+++ Source material +++

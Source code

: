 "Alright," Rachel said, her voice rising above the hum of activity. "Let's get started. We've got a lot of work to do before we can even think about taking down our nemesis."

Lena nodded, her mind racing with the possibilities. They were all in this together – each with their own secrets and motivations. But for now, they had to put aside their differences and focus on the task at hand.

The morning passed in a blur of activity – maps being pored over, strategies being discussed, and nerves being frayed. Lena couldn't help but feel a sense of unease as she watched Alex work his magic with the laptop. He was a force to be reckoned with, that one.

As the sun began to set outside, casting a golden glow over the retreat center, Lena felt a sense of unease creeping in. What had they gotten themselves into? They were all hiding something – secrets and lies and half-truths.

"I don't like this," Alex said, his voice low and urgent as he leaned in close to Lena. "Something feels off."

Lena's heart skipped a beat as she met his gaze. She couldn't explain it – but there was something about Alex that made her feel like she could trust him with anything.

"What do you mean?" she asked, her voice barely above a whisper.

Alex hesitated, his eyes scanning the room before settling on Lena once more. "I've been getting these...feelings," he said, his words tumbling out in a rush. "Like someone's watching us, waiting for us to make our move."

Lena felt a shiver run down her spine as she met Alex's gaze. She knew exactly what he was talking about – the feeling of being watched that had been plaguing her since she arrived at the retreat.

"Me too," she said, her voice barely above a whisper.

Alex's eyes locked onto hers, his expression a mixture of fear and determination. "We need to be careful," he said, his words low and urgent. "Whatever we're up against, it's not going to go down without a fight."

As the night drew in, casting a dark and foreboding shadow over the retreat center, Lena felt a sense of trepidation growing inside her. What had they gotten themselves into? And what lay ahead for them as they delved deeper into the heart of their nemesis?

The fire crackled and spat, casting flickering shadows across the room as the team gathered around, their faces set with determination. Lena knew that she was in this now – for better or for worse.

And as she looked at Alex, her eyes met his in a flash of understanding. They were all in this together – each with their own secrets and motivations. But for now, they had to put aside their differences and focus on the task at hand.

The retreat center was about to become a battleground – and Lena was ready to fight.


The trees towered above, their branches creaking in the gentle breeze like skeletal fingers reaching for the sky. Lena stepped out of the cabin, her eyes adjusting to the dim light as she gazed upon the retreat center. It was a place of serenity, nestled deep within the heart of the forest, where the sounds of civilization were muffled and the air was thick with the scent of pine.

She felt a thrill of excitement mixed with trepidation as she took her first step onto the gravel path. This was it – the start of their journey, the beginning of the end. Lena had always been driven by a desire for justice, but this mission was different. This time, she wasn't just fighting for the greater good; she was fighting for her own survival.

+++

## Brief
A count alone is required. How many lines in the entries contain the string "barely"?

## Solution for this task
2